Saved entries
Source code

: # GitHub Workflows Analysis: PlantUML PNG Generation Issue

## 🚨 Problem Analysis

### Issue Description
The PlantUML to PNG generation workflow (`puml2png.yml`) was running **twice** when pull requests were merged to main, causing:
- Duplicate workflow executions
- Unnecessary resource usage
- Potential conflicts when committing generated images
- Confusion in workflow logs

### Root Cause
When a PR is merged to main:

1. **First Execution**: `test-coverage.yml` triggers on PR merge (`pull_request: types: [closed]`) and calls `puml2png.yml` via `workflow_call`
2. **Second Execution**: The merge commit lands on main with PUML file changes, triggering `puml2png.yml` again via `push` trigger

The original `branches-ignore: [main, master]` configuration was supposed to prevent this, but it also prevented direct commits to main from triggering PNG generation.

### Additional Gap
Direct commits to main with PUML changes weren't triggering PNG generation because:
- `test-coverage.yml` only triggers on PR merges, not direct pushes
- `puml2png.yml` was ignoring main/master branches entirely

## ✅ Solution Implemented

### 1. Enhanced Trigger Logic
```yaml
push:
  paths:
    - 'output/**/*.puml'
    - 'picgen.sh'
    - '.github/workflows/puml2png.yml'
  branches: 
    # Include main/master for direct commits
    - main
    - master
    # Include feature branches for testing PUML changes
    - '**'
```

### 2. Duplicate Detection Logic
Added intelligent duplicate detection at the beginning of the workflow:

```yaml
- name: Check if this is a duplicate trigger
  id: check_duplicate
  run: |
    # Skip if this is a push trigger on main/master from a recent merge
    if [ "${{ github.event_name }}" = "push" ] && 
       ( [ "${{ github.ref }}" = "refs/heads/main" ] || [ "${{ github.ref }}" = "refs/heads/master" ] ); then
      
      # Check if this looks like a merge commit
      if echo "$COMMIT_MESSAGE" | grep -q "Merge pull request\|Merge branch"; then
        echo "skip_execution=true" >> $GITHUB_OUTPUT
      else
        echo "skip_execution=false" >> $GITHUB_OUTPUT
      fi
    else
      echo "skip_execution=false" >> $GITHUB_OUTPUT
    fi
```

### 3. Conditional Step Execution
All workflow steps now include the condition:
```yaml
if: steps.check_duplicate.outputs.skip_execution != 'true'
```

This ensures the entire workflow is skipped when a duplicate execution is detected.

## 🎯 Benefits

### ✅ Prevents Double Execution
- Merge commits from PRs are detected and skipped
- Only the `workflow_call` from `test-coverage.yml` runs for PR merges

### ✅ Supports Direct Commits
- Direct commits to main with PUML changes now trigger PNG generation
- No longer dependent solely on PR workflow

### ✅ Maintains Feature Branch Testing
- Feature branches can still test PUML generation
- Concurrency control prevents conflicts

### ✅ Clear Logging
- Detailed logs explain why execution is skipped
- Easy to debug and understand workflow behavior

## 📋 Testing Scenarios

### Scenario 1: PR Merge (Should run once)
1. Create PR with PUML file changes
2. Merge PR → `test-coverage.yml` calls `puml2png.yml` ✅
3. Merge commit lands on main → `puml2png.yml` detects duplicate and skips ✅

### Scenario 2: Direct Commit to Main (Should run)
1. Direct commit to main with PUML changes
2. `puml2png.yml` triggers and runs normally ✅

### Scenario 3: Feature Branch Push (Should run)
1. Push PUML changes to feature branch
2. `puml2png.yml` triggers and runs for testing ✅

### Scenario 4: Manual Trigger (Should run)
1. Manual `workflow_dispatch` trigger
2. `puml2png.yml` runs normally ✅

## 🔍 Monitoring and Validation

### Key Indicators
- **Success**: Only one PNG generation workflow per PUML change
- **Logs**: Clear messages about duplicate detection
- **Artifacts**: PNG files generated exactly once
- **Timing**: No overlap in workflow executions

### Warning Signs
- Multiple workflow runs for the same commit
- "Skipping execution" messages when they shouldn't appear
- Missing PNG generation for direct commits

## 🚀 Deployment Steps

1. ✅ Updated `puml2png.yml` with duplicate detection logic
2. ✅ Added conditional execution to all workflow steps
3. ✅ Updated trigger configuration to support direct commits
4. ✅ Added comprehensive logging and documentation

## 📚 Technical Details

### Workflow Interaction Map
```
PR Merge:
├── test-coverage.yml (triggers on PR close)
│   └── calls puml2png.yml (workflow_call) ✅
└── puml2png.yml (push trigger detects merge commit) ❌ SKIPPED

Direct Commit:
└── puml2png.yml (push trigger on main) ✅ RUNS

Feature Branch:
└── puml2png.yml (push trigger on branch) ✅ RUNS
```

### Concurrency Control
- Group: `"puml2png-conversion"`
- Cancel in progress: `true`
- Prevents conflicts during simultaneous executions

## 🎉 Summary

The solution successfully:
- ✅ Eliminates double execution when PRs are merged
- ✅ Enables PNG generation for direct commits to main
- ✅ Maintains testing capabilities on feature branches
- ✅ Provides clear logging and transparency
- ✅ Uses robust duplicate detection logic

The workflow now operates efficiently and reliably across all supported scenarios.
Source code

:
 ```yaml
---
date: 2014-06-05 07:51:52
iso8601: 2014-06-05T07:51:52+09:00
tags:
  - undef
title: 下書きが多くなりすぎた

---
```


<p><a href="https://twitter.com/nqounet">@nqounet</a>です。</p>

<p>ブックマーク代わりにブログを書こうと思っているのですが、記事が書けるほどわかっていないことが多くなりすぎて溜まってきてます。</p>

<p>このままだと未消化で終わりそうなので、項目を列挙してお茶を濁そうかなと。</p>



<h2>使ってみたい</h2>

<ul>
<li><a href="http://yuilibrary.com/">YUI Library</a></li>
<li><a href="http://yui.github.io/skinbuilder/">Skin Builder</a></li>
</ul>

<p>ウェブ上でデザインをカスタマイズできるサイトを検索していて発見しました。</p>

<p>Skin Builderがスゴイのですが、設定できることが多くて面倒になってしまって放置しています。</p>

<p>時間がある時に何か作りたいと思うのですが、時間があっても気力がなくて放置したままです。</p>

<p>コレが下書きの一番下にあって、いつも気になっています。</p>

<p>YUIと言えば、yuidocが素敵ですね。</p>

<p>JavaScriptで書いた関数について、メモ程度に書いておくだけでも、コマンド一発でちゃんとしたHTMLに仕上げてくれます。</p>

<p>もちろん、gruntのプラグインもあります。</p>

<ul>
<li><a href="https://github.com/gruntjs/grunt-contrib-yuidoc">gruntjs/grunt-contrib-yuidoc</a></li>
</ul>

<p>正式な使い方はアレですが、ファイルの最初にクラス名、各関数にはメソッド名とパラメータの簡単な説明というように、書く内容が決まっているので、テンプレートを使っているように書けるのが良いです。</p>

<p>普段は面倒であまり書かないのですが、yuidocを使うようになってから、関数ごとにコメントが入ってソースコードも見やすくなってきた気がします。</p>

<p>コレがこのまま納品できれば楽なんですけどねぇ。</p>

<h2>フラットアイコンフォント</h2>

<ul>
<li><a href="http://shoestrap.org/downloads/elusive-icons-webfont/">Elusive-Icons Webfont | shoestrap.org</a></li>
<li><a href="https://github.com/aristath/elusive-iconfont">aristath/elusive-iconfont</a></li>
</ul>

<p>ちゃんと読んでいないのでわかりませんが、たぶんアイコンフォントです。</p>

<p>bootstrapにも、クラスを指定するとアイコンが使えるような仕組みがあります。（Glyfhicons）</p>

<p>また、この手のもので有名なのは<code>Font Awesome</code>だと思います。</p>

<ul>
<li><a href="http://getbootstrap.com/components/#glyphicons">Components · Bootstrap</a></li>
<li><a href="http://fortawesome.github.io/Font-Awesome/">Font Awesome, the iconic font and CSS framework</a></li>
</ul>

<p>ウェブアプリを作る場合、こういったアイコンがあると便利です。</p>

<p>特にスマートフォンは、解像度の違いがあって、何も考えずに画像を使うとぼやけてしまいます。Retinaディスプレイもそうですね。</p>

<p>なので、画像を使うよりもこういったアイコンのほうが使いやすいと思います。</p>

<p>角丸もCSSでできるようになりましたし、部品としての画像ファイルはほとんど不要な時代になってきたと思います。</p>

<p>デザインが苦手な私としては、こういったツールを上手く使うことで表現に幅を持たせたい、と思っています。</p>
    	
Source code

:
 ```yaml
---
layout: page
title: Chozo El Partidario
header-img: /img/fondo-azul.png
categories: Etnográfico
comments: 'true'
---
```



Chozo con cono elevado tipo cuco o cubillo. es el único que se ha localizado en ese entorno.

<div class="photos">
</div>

DIRECTIONS: Look above for the line holding "### Scenario 4: Manual Trigger (Should run)", then set down exactly that line and every line after it up to and including the line holding "- Prevents conflicts", with nothing else.

SOLUTION TO THE PROBLEM:
### Scenario 4: Manual Trigger (Should run)
1. Manual `workflow_dispatch` trigger
2. `puml2png.yml` runs normally ✅

## 🔍 Monitoring and Validation

### Key Indicators
- **Success**: Only one PNG generation workflow per PUML change
- **Logs**: Clear messages about duplicate detection
- **Artifacts**: PNG files generated exactly once
- **Timing**: No overlap in workflow executions

### Warning Signs
- Multiple workflow runs for the same commit
- "Skipping execution" messages when they shouldn't appear
- Missing PNG generation for direct commits

## 🚀 Deployment Steps

1. ✅ Updated `puml2png.yml` with duplicate detection logic
2. ✅ Added conditional execution to all workflow steps
3. ✅ Updated trigger configuration to support direct commits
4. ✅ Added comprehensive logging and documentation

## 📚 Technical Details

### Workflow Interaction Map
```
PR Merge:
├── test-coverage.yml (triggers on PR close)
│   └── calls puml2png.yml (workflow_call) ✅
└── puml2png.yml (push trigger detects merge commit) ❌ SKIPPED

Direct Commit:
└── puml2png.yml (push trigger on main) ✅ RUNS

Feature Branch:
└── puml2png.yml (push trigger on branch) ✅ RUNS
```

### Concurrency Control
- Group: `"puml2png-conversion"`
- Cancel in progress: `true`
- Prevents conflicts during simultaneous executions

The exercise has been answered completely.